Amir’s Test return
The redemption of a former spot-fixer
Pakistan’s players are ready to close ranks around Mohammad Amir when he makes his long-awaited Test comeback at Lord’s on Thursday – but they are also focused on shutting out the noise surrounding Amir’s return to the scene of his spot-fixing involvement six years ago and intend to let their efforts on the pitch do most of the talking.
Wahab Riaz has already described Amir as the team’s “little brother” and he reiterated their support for the 24-year-old, who is likely to be under intense scrutiny in his first Test since 2010, after which he served time in a young offenders’ institute as well as a five-year ICC ban from all cricket for agreeing to bowl deliberate no-balls.

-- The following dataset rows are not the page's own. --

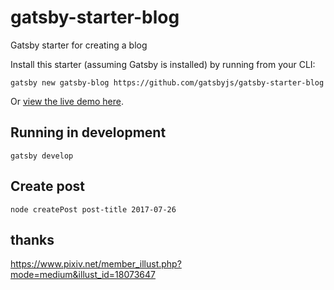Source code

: # gatsby-starter-blog

Gatsby starter for creating a blog

Install this starter (assuming Gatsby is installed) by running from your CLI:

`gatsby new gatsby-blog https://github.com/gatsbyjs/gatsby-starter-blog`

Or [view the live demo here](https://gatsby-starter-blog-demo.netlify.com/).

## Running in development

`gatsby develop`

## Create post

`node createPost post-title 2017-07-26`

## thanks

https://www.pixiv.net/member_illust.php?mode=medium&illust_id=18073647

Despite the shadow cast over Pakistan’s last visit to Lord’s, Amir’s name remains on the honours board for his first-innings 6 for 84. Wahab said he hoped Amir would be able to repeat the feat this time around and that another five-wicket haul in sunnier circumstances would help to rehabilitate his reputation, as well as put Pakistan on their way to upsetting England in the first Test.
“What has happened has gone now, it has gone a long way now so I think the best thing is that he can perform well,” Wahab said. “I want him to take five wickets in this Test match to get his name back and to get his image back, which has been spoiled, and I wish him all the best to win this Test for Pakistan.”
While the current England team – a handful of whom played in the 2010 Test – have largely expressed a willingness to face Amir, some former players, notably Graeme Swann and Kevin Pietersen, have suggested that match-fixers should automatically be banned for life. Speaking last month, Alastair Cook put forward a similar view, although he was satisfied that, in Amir’s case, he had served than ban that he was given at the time.
The question of how the Lord’s crowd will react when Amir readies himself to bowl at the ground once again also looms over the Test, but Wahab said his team-mate was mentally strong enough to handle the pressure.
“I think he will deal with all those things and he is ready to answer with his performance and that is what counts,” Wahab said. “He is ready for everything. If you make a mistake it doesn’t mean that you are out of this world and people will keep blaming you for that. Once he has done his punishment then it is a new life for him and he is ready to have a go again.”
Responding to several questions about the significance of the occasion, Wahab said the Pakistan players were getting used to letting it go “in one ear and out the other”.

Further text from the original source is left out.